| Problem |
Please reproduce all of the data exactly as it appears, but skip the pictures.

| Collected data |
* * * *

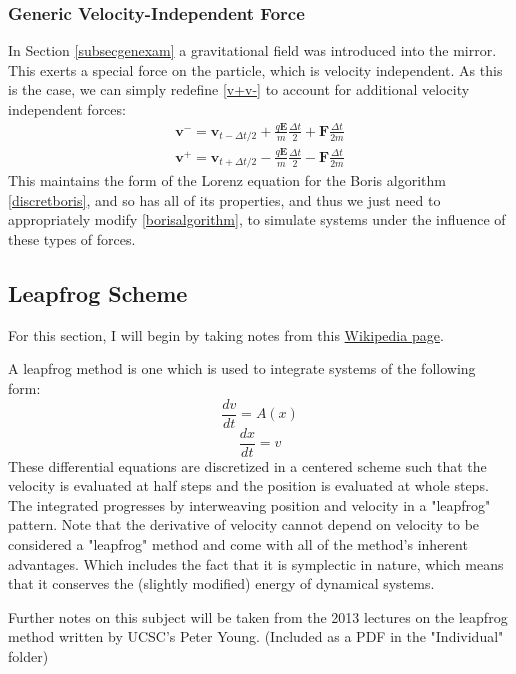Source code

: \documentclass[12pt]{article}
\begin{document}
\subsubsection{Generic Velocity-Independent Force} 
In Section \ref{subsecgenexam} a gravitational field was introduced into the mirror. This exerts a special force on the particle, which is velocity independent. As this is the case, we can simply redefine \eqref{v+v-} to account for additional velocity independent forces:
\begin{equation}\label{v+v-gen}
\begin{split}
\textbf{v}^-=\textbf{v}_{t-\Delta t/2}+\frac{q\textbf{E}}{m}\frac{\Delta t}{2}+\textbf{F}\frac{\Delta t}{2m}\\
\textbf{v}^+=\textbf{v}_{t+\Delta t/2}-\frac{q\textbf{E}}{m}\frac{\Delta t}{2}-\textbf{F}\frac{\Delta t}{2m}
\end{split}
\end{equation}
This maintains the form of the Lorenz equation for the Boris algorithm \eqref{discretboris}, and so has all of its properties, and thus we just need to appropriately modify \eqref{borisalgorithm}, to simulate systems under the influence of these types of forces. 

\subsection{Leapfrog Scheme}
For this section, I will begin by taking notes from this \href{https://en.wikipedia.org/wiki/Leapfrog_integration}{Wikipedia page}. 

A leapfrog method is one which is used to integrate systems of the following form:
$$\frac{dv}{dt}=A(x)$$
$$\frac{dx}{dt}=v$$
These differential equations are discretized in a centered scheme such that the velocity is evaluated at half steps and the position is evaluated at whole steps. The integrated progresses by interweaving position and velocity in a "leapfrog" pattern. Note that the derivative of velocity cannot depend on velocity to be considered a "leapfrog" method and come with all of the method's inherent advantages. Which includes the fact that it is symplectic in nature, which means that it conserves the (slightly modified) energy of dynamical systems.

Further notes on this subject will be taken from the 2013 lectures on the leapfrog method written by UCSC's Peter Young. (Included as a PDF in the "Individual" folder)
\end{document}

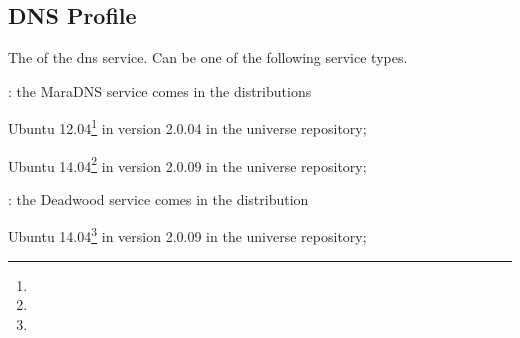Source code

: \label{sec:dns_profile}
\subsection{DNS Profile}


The  of the dns service. Can be one of the following 
service types.
\begin{asparaitem}
%
\item[\qcode{maradns}:] 
the MaraDNS service comes in the distributions 
\begin{compactitem}
\item[\TheDistribution{ubuntu}] Ubuntu 12.04\footnote{\TheUbuntuPreciseLTSDate} in version 2.0.04 in the universe repository;
\item[\TheDistribution{ubuntu}] Ubuntu 14.04\footnote{\TheUbuntuTrustyLTSDate} in version 2.0.09 in the universe repository;
\end{compactitem}
%
\item[\qcode{deadwood}:] 
the Deadwood service comes in the distribution
\begin{compactitem}
\item[\TheDistribution{ubuntu}] Ubuntu 14.04\footnote{\TheUbuntuTrustyLTSDate} in version 2.0.09 in the universe repository;
\end{compactitem}
%
\end{asparaitem}

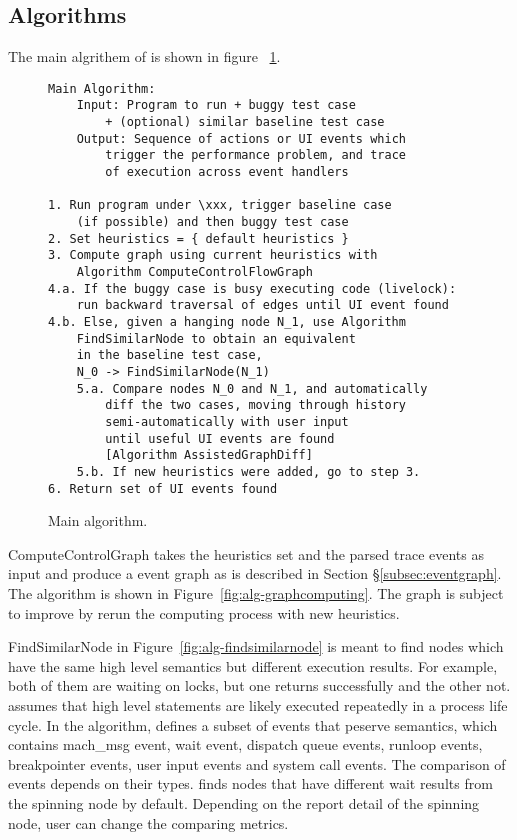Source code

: \subsection{\xxx Algorithms} 
The main algrithem of \xxx is shown in figure ~\ref{fig:alg-main}.
\begin{figure}[H]
\footnotesize\begin{verbatim}
Main Algorithm:
    Input: Program to run + buggy test case
        + (optional) similar baseline test case
    Output: Sequence of actions or UI events which
        trigger the performance problem, and trace
        of execution across event handlers

1. Run program under \xxx, trigger baseline case
    (if possible) and then buggy test case
2. Set heuristics = { default heuristics }
3. Compute graph using current heuristics with
    Algorithm ComputeControlFlowGraph
4.a. If the buggy case is busy executing code (livelock):
    run backward traversal of edges until UI event found
4.b. Else, given a hanging node N_1, use Algorithm
    FindSimilarNode to obtain an equivalent
    in the baseline test case,
    N_0 -> FindSimilarNode(N_1)
    5.a. Compare nodes N_0 and N_1, and automatically
        diff the two cases, moving through history
        semi-automatically with user input
	    until useful UI events are found
        [Algorithm AssistedGraphDiff]
    5.b. If new heuristics were added, go to step 3.
6. Return set of UI events found
\end{verbatim}
    \caption{Main \xxx algorithm.}
    \label{fig:alg-main}
\end{figure}

ComputeControlGraph takes the heuristics set and the parsed trace
events as input and produce a event graph as is described in
Section \S\ref{subsec:eventgraph}. The algorithm is shown in
Figure~\ref{fig:alg-graphcomputing}. The graph is subject to improve by rerun
the computing process with new heuristics.

FindSimilarNode in Figure~\ref{fig:alg-findsimilarnode} is meant to find nodes
which have the same high level semantics but different execution results.
For example, both of them are waiting on locks, but one returns successfully and the other not.
\xxx assumes that high level statements are likely executed repeatedly in a process life cycle.
In the algorithm, \xxx defines a subset of
events that peserve semantics, which contains mach\_msg event, wait event,
dispatch queue events, runloop events, breakpointer events, user input events
and system call events.
The comparison of events depends on their types.
\xxx finds nodes that have different wait results from the spinning node by default.
Depending on the report detail of the spinning node, user can
change the comparing metrics.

* * * *

| Solution |
Source code

: \documentclass[12pt]{article}
\begin{document}
\subsubsection{Generic Velocity-Independent Force} 
In Section \ref{subsecgenexam} a gravitational field was introduced into the mirror. This exerts a special force on the particle, which is velocity independent. As this is the case, we can simply redefine \eqref{v+v-} to account for additional velocity independent forces:
\begin{equation}\label{v+v-gen}
\begin{split}
\textbf{v}^-=\textbf{v}_{t-\Delta t/2}+\frac{q\textbf{E}}{m}\frac{\Delta t}{2}+\textbf{F}\frac{\Delta t}{2m}\\
\textbf{v}^+=\textbf{v}_{t+\Delta t/2}-\frac{q\textbf{E}}{m}\frac{\Delta t}{2}-\textbf{F}\frac{\Delta t}{2m}
\end{split}
\end{equation}
This maintains the form of the Lorenz equation for the Boris algorithm \eqref{discretboris}, and so has all of its properties, and thus we just need to appropriately modify \eqref{borisalgorithm}, to simulate systems under the influence of these types of forces. 

\subsection{Leapfrog Scheme}
For this section, I will begin by taking notes from this \href{https://en.wikipedia.org/wiki/Leapfrog_integration}{Wikipedia page}. 

A leapfrog method is one which is used to integrate systems of the following form:
$$\frac{dv}{dt}=A(x)$$
$$\frac{dx}{dt}=v$$
These differential equations are discretized in a centered scheme such that the velocity is evaluated at half steps and the position is evaluated at whole steps. The integrated progresses by interweaving position and velocity in a "leapfrog" pattern. Note that the derivative of velocity cannot depend on velocity to be considered a "leapfrog" method and come with all of the method's inherent advantages. Which includes the fact that it is symplectic in nature, which means that it conserves the (slightly modified) energy of dynamical systems.

Further notes on this subject will be taken from the 2013 lectures on the leapfrog method written by UCSC's Peter Young. (Included as a PDF in the "Individual" folder)
\end{document}

Source code

: \label{sec:dns_profile}
\subsection{DNS Profile}


The  of the dns service. Can be one of the following 
service types.
\begin{asparaitem}
%
\item[\qcode{maradns}:] 
the MaraDNS service comes in the distributions 
\begin{compactitem}
\item[\TheDistribution{ubuntu}] Ubuntu 12.04\footnote{\TheUbuntuPreciseLTSDate} in version 2.0.04 in the universe repository;
\item[\TheDistribution{ubuntu}] Ubuntu 14.04\footnote{\TheUbuntuTrustyLTSDate} in version 2.0.09 in the universe repository;
\end{compactitem}
%
\item[\qcode{deadwood}:] 
the Deadwood service comes in the distribution
\begin{compactitem}
\item[\TheDistribution{ubuntu}] Ubuntu 14.04\footnote{\TheUbuntuTrustyLTSDate} in version 2.0.09 in the universe repository;
\end{compactitem}
%
\end{asparaitem}

Source code

: \subsection{\xxx Algorithms} 
The main algrithem of \xxx is shown in figure ~\ref{fig:alg-main}.
\begin{figure}[H]
\footnotesize\begin{verbatim}
Main Algorithm:
    Input: Program to run + buggy test case
        + (optional) similar baseline test case
    Output: Sequence of actions or UI events which
        trigger the performance problem, and trace
        of execution across event handlers

1. Run program under \xxx, trigger baseline case
    (if possible) and then buggy test case
2. Set heuristics = { default heuristics }
3. Compute graph using current heuristics with
    Algorithm ComputeControlFlowGraph
4.a. If the buggy case is busy executing code (livelock):
    run backward traversal of edges until UI event found
4.b. Else, given a hanging node N_1, use Algorithm
    FindSimilarNode to obtain an equivalent
    in the baseline test case,
    N_0 -> FindSimilarNode(N_1)
    5.a. Compare nodes N_0 and N_1, and automatically
        diff the two cases, moving through history
        semi-automatically with user input
	    until useful UI events are found
        [Algorithm AssistedGraphDiff]
    5.b. If new heuristics were added, go to step 3.
6. Return set of UI events found
\end{verbatim}
    \caption{Main \xxx algorithm.}
    \label{fig:alg-main}
\end{figure}

ComputeControlGraph takes the heuristics set and the parsed trace
events as input and produce a event graph as is described in
Section \S\ref{subsec:eventgraph}. The algorithm is shown in
Figure~\ref{fig:alg-graphcomputing}. The graph is subject to improve by rerun
the computing process with new heuristics.

FindSimilarNode in Figure~\ref{fig:alg-findsimilarnode} is meant to find nodes
which have the same high level semantics but different execution results.
For example, both of them are waiting on locks, but one returns successfully and the other not.
\xxx assumes that high level statements are likely executed repeatedly in a process life cycle.
In the algorithm, \xxx defines a subset of
events that peserve semantics, which contains mach\_msg event, wait event,
dispatch queue events, runloop events, breakpointer events, user input events
and system call events.
The comparison of events depends on their types.
\xxx finds nodes that have different wait results from the spinning node by default.
Depending on the report detail of the spinning node, user can
change the comparing metrics.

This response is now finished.